Can You Teach English in Japan Without a Degree?
Millions of people who don’t have a university degree think teaching English abroad is impossible; that’s not the case. Most schools, however, will require a bachelor’s degree and a clean criminal record. The JET Programme also requires all JET teachers to have a bachelor’s degree.
However, it’s still possible to teach English in Japan without a degree, but you’ll need one of the following:
- A Working Holiday Visa
- A Spousal Visa
- A Student Visa
- A Japanese Passport
Your best option is through a Working Holiday Visa. The visa enables you to TEFL in Japan without a degree. However, you’ll need to meet the following criteria:
- Aged between 28-30
- Have a passport from Australia, New Zealand, Canada, South Korea, France, Germany, UK, Ireland, Denmark, Taiwan, Hong Kong, Norway, Portugal, Poland, Slovakia, Austria, Hungary, Spain, Argentina, Chile, Iceland, Czech Republic, Lithuania.
- Be in good health
- Haven’t received a working holiday visa previously
You’ll also need to have:
- A valid application form
- A passport-sized photo
- A CV or resume
- An itinerary of your time in Japan
- A written reason for your application
- Either £2,500 in cleared funds or £1,500 and a return ticket
Where Can I Find ESL Jobs in Japan?
Fortunately, there are many ways for English teachers in Japan to find ESL jobs. Many English teachers will join a program that helps them find work before they land in Japan. That way, teachers have a feeling of security before they leave their home country. Some teachers will arrive on a working holiday visa and approach schools or agencies within the country. You can even switch your visa once you begin working full-time.

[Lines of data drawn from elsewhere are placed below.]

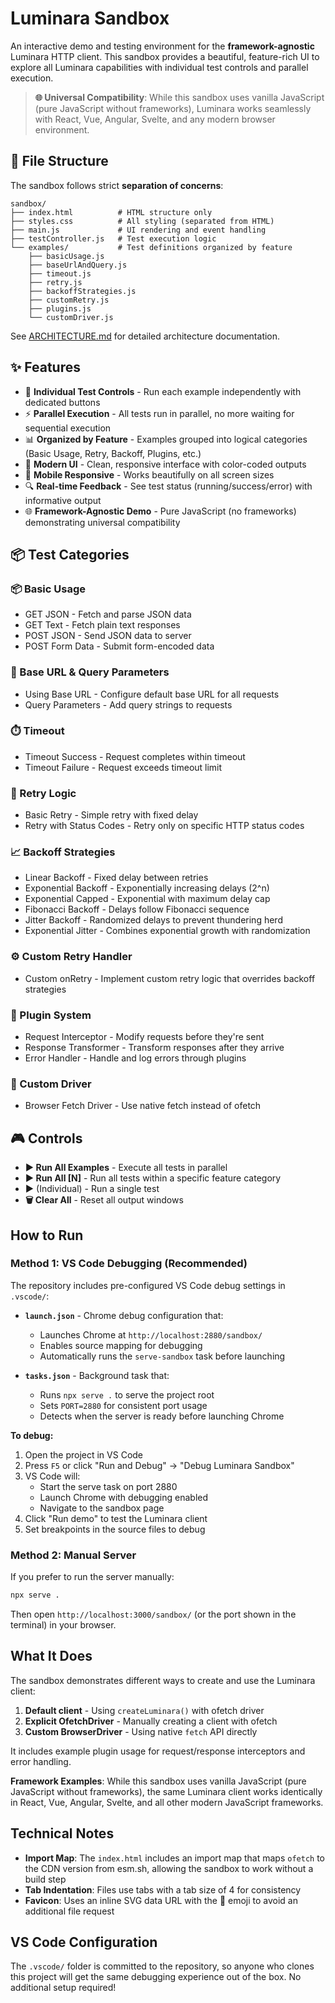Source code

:# Luminara Sandbox

An interactive demo and testing environment for the **framework-agnostic** Luminara HTTP client. This sandbox provides a beautiful, feature-rich UI to explore all Luminara capabilities with individual test controls and parallel execution.

> **🌐 Universal Compatibility**: While this sandbox uses vanilla JavaScript (pure JavaScript without frameworks), Luminara works seamlessly with React, Vue, Angular, Svelte, and any modern browser environment.

## 📁 File Structure

The sandbox follows strict **separation of concerns**:

```
sandbox/
├── index.html          # HTML structure only
├── styles.css          # All styling (separated from HTML)
├── main.js             # UI rendering and event handling
├── testController.js   # Test execution logic
└── examples/           # Test definitions organized by feature
    ├── basicUsage.js
    ├── baseUrlAndQuery.js
    ├── timeout.js
    ├── retry.js
    ├── backoffStrategies.js
    ├── customRetry.js
    ├── plugins.js
    └── customDriver.js
```

See [ARCHITECTURE.md](./ARCHITECTURE.md) for detailed architecture documentation.

## ✨ Features

- 🎯 **Individual Test Controls** - Run each example independently with dedicated buttons
- ⚡ **Parallel Execution** - All tests run in parallel, no more waiting for sequential execution
- 📊 **Organized by Feature** - Examples grouped into logical categories (Basic Usage, Retry, Backoff, Plugins, etc.)
- 🎨 **Modern UI** - Clean, responsive interface with color-coded outputs
- 📱 **Mobile Responsive** - Works beautifully on all screen sizes
- 🔍 **Real-time Feedback** - See test status (running/success/error) with informative output
- 🌐 **Framework-Agnostic Demo** - Pure JavaScript (no frameworks) demonstrating universal compatibility

## 📦 Test Categories

### 📦 Basic Usage
- GET JSON - Fetch and parse JSON data
- GET Text - Fetch plain text responses
- POST JSON - Send JSON data to server
- POST Form Data - Submit form-encoded data

### 🔗 Base URL & Query Parameters
- Using Base URL - Configure default base URL for all requests
- Query Parameters - Add query strings to requests

### ⏱️ Timeout
- Timeout Success - Request completes within timeout
- Timeout Failure - Request exceeds timeout limit

### 🔄 Retry Logic
- Basic Retry - Simple retry with fixed delay
- Retry with Status Codes - Retry only on specific HTTP status codes

### 📈 Backoff Strategies
- Linear Backoff - Fixed delay between retries
- Exponential Backoff - Exponentially increasing delays (2^n)
- Exponential Capped - Exponential with maximum delay cap
- Fibonacci Backoff - Delays follow Fibonacci sequence
- Jitter Backoff - Randomized delays to prevent thundering herd
- Exponential Jitter - Combines exponential growth with randomization

### ⚙️ Custom Retry Handler
- Custom onRetry - Implement custom retry logic that overrides backoff strategies

### 🔌 Plugin System
- Request Interceptor - Modify requests before they're sent
- Response Transformer - Transform responses after they arrive
- Error Handler - Handle and log errors through plugins

### 🚗 Custom Driver
- Browser Fetch Driver - Use native fetch instead of ofetch

## 🎮 Controls

- **▶️ Run All Examples** - Execute all tests in parallel
- **▶️ Run All [N]** - Run all tests within a specific feature category
- **▶️** (Individual) - Run a single test
- **🗑️ Clear All** - Reset all output windows

## How to Run

### Method 1: VS Code Debugging (Recommended)

The repository includes pre-configured VS Code debug settings in `.vscode/`:

- **`launch.json`** - Chrome debug configuration that:
  - Launches Chrome at `http://localhost:2880/sandbox/`
  - Enables source mapping for debugging
  - Automatically runs the `serve-sandbox` task before launching

- **`tasks.json`** - Background task that:
  - Runs `npx serve .` to serve the project root
  - Sets `PORT=2880` for consistent port usage
  - Detects when the server is ready before launching Chrome

**To debug:**
1. Open the project in VS Code
2. Press `F5` or click "Run and Debug" → "Debug Luminara Sandbox"
3. VS Code will:
   - Start the serve task on port 2880
   - Launch Chrome with debugging enabled
   - Navigate to the sandbox page
4. Click "Run demo" to test the Luminara client
5. Set breakpoints in the source files to debug

### Method 2: Manual Server

If you prefer to run the server manually:

```bash
npx serve .
```

Then open `http://localhost:3000/sandbox/` (or the port shown in the terminal) in your browser.

## What It Does

The sandbox demonstrates different ways to create and use the Luminara client:

1. **Default client** - Using `createLuminara()` with ofetch driver
2. **Explicit OfetchDriver** - Manually creating a client with ofetch
3. **Custom BrowserDriver** - Using native `fetch` API directly

It includes example plugin usage for request/response interceptors and error handling.

**Framework Examples**: While this sandbox uses vanilla JavaScript (pure JavaScript without frameworks), the same Luminara client works identically in React, Vue, Angular, Svelte, and all other modern JavaScript frameworks.

## Technical Notes

- **Import Map**: The `index.html` includes an import map that maps `ofetch` to the CDN version from esm.sh, allowing the sandbox to work without a build step
- **Tab Indentation**: Files use tabs with a tab size of 4 for consistency
- **Favicon**: Uses an inline SVG data URL with the 🌌 emoji to avoid an additional file request

## VS Code Configuration

The `.vscode/` folder is committed to the repository, so anyone who clones this project will get the same debugging experience out of the box. No additional setup required!

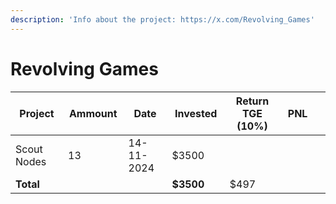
 ```yaml
---
description: 'Info about the project: https://x.com/Revolving_Games'
---
```


# Revolving Games



<table data-full-width="true"><thead><tr><th width="147">Project</th><th width="104">Ammount </th><th width="132">Date</th><th width="133">Invested</th><th width="198.5999755859375">Return TGE (10%)</th><th width="98.4000244140625">PNL</th><th></th></tr></thead><tbody><tr><td>Scout Nodes</td><td>13</td><td>14-11-2024</td><td>$3500</td><td></td><td></td><td></td></tr><tr><td><strong>Total</strong></td><td></td><td></td><td><strong>$3500</strong></td><td>$497</td><td></td><td></td></tr></tbody></table>
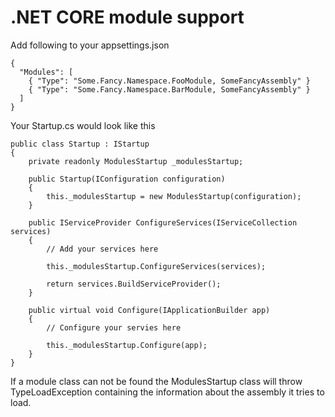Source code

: ﻿# .NET CORE module support

Add following to your appsettings.json

```
{
  "Modules": [
    { "Type": "Some.Fancy.Namespace.FooModule, SomeFancyAssembly" }
    { "Type": "Some.Fancy.Namespace.BarModule, SomeFancyAssembly" }
  ]
}
```

Your Startup.cs would look like this

```
public class Startup : IStartup
{
    private readonly ModulesStartup _modulesStartup;

    public Startup(IConfiguration configuration)
    {
        this._modulesStartup = new ModulesStartup(configuration);
    }

    public IServiceProvider ConfigureServices(IServiceCollection services)
    {
        // Add your services here

        this._modulesStartup.ConfigureServices(services);

        return services.BuildServiceProvider();
    }

    public virtual void Configure(IApplicationBuilder app)
    {
        // Configure your servies here

        this._modulesStartup.Configure(app);
    }
}
```

If a module class can not be found the ModulesStartup class will throw
TypeLoadException containing the information about the assembly it tries to load.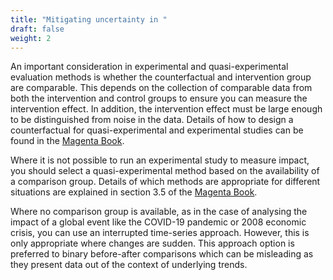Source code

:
 ```yaml
---
title: "Mitigating uncertainty in "
draft: false
weight: 2
---
```


An important consideration in experimental and quasi-experimental evaluation methods is whether the counterfactual and intervention group are comparable. This depends on the collection of comparable data from both the intervention and control groups to ensure you can measure the intervention effect. In addition, the intervention effect must be large enough to be distinguished from noise in the data. Details of how to design a counterfactual for quasi-experimental and experimental studies can be found in the [Magenta Book](https://www.gov.uk/government/publications/the-magenta-book).

Where it is not possible to run an experimental study to measure impact, you should select a quasi-experimental method based on the availability of a comparison group. Details of which methods are appropriate for different situations are explained in section 3.5 of the [Magenta Book](https://www.gov.uk/government/publications/the-magenta-book).

Where no comparison group is available, as in the case of analysing the impact of a global event like the COVID-19 pandemic or 2008 economic crisis, you can use an interrupted time-series approach. However, this is only appropriate where changes are sudden. This approach option is preferred to binary before-after comparisons which can be misleading as they present data out of the context of underlying trends.


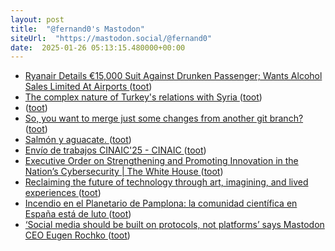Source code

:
 ```yaml
---
layout: post
title:  "@fernand0's Mastodon"
siteUrl:  "https://mastodon.social/@fernand0"
date:  2025-01-26 05:13:15.480000+00:00
---
```

*  [Ryanair Details €15,000 Suit Against Drunken Passenger; Wants Alcohol Sales Limited At Airports ](https://www.gatechecked.com/ryanair-details-15000-suit-against-drunken-passenger-997) ([toot](https://mastodon.social/@fernand0/113892943165942965))
*  [The complex nature of Turkey's relations with Syria ](https://globalvoices.org/2024/12/24/the-complex-nature-of-turkeys-relations-with-syria) ([toot](https://mastodon.social/@fernand0/113892259939172555))
*  [ ](https://paquita.masto.host/@morri) ([toot](https://mastodon.social/@fernand0/113891591064874769))
*  [So, you want to merge just some changes from another git branch? ](https://dev.to/fernand0/so-you-want-to-merge-just-some-changes-from-another-git-branch-2bj) ([toot](https://mastodon.social/@fernand0/113890463082509830))
*  [Salmón y aguacate. ](https://avecesunafoto.wordpress.com/2025/01/25/salmon-y-aguacate) ([toot](https://mastodon.social/@fernand0/113890453138632646))
*  [Envío de trabajos CINAIC'25 - CINAIC ](https://cinaic.net/envio-de-trabajos-cinaic25) ([toot](https://mastodon.social/@fernand0/113890351522771249))
*  [Executive Order on Strengthening and Promoting Innovation in the Nation’s Cybersecurity \| The White House ](https://www.whitehouse.gov/briefing-room/presidential-actions/2025/01/16/executive-order-on-strengthening-and-promoting-innovation-in-the-nations-cybersecurity) ([toot](https://mastodon.social/@fernand0/113890223758618924))
*  [Reclaiming the future of technology through art, imagining, and lived experiences ](https://globalvoices.org/2025/01/02/reclaiming-the-future-of-technology-through-art-imagining-and-lived-experiences) ([toot](https://mastodon.social/@fernand0/113889839660036104))
*  [Incendio en el Planetario de Pamplona: la comunidad científica en España está de luto ](https://www.microsiervos.com/archivo/ciencia/incendio-planetario-pamplona.htm) ([toot](https://mastodon.social/@fernand0/113889757948034877))
*  [‘Social media should be built on protocols, not platforms’ says Mastodon CEO Eugen Rochko ](https://techcrunch.com/podcast/social-media-should-be-built-on-protocols-not-platforms-says-mastodon-ceo-eugen-rochko) ([toot](https://mastodon.social/@fernand0/113888979176752951))
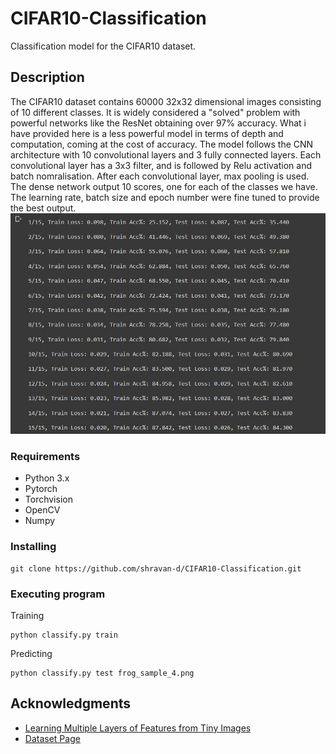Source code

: # CIFAR10-Classification

Classification model for the CIFAR10 dataset. 

## Description
The CIFAR10 dataset contains 60000 32x32 dimensional images consisting of 10 different classes. It is widely considered a "solved" problem with powerful networks like the ResNet obtaining over 97% accuracy. What i have provided here is a less powerful model in terms of depth and computation, coming at the cost of accuracy. The model follows the CNN architecture with 10 convolutional layers and 3 fully connected layers. Each convolutional layer has a 3x3 filter, and is followed by Relu activation and batch nomralisation. After each convolutional layer, max pooling is used. The dense network output 10 scores, one for each of the classes we have. The learning rate, batch size and epoch number were fine tuned to provide the best output.
![Trainig result](ResultScreencap.jpg)

### Requirements
* Python 3.x
* Pytorch
* Torchvision
* OpenCV
* Numpy

### Installing
```
git clone https://github.com/shravan-d/CIFAR10-Classification.git
```

### Executing program

Training
```
python classify.py train
```
Predicting
```
python classify.py test frog_sample_4.png
```

## Acknowledgments
* [Learning Multiple Layers of Features from Tiny Images](https://www.cs.toronto.edu/~kriz/learning-features-2009-TR.pdf)
* [Dataset Page](https://www.cs.toronto.edu/~kriz/cifar.html)
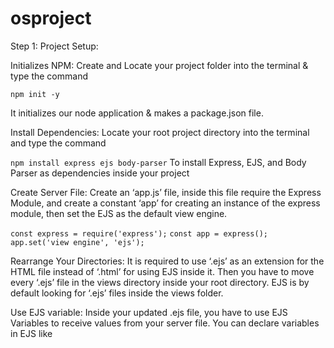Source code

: # osproject

Step 1: Project Setup:

Initializes NPM: Create and Locate your project folder into the terminal & type the command

```npm init -y```

It initializes our node application & makes a package.json file.

Install Dependencies: Locate your root project directory into the terminal and type the command

```npm install express ejs body-parser```
To install Express, EJS, and Body Parser as dependencies inside your project

Create Server File: Create an ‘app.js’ file, inside this file require the Express Module, and create a constant ‘app’ for creating an instance of the express module, then set the EJS as the default view engine.

```const express = require('express');```
```const app = express();```
```app.set('view engine', 'ejs');```

Rearrange Your Directories: It is required to use ‘.ejs’ as an extension for the HTML file instead of ‘.html’ for using EJS inside it. Then you have to move every ‘.ejs’ file in the views directory inside your root directory. EJS is by default looking for ‘.ejs’ files inside the views folder.

Use EJS variable: Inside your updated .ejs file, you have to use EJS Variables to receive values from your server file. You can declare variables in EJS like
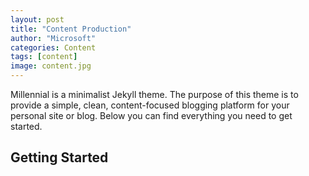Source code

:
 ```yaml
---
layout: post
title: "Content Production"
author: "Microsoft"
categories: Content
tags: [content]
image: content.jpg
---
```


Millennial is a minimalist Jekyll theme. The purpose of this theme is to provide a simple, clean, content-focused blogging platform for your personal site or blog. Below you can find everything you need to get started.

## Getting Started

- AEON is a popular place for English teachers looking for jobs. They have hundreds of schools in Japan, with 40 hour work weeks, generous salaries, and housing provided.
- ECC offers lessons for kids aged 18 months and over and adults. Teachers will work 35 hours work weeks and get one-year contracts.
- GaijinPot is a tremendous place for teachers who are already in Japan. They have current listings for jobs in Japan. If joining a program before you arrive isn’t your preferred option, use GaijinPot after you arrive.
- The JET Programme in Japan is an excellent option for teachers who want definite employment before they leave their home nation.
Are English Teachers in Demand in Japan?
English teachers in Japan are in huge demand, especially after the COVID-19 pandemic, where it was almost impossible for teachers to enter the nation and apply for English teaching positions.
Although Japan places a high emphasis on learning English, many Japanese people couldn’t speak English until recently. Many people don’t regard Japan as a fluent English-speaking country. As a result, Japanese schools, Japanese teachers, and parents love native English speakers.
So you shouldn’t worry about a lack of demand for English teachers in Japan; landing a job teaching English is relatively easy.
Is Teaching English in Japan Worth It?
If you’re reading this article, there’s a good chance you’re dreaming of becoming a TEFL teacher in a foreign land. Japan is, without a shadow of a doubt, one of the best nations for teaching English.
Not only is teaching Japan financially rewarding, but it’s also an amazing chance to immerse yourself in a foreign culture whilst building your teaching resume.
Begin Your Teaching Dream Now
As the world returns to normality, there’s never been a better time to teach English in Japan. Don’t worry if you don’t have experience and don’t have your TEFL Certification yet. There are plenty of TEFL jobs in Japan for teachers just like you.
Japan is one of the world’s greatest nations for English teachers; it’s an incredible financial and career opportunity for you. Now it’s your turn to make it a reality.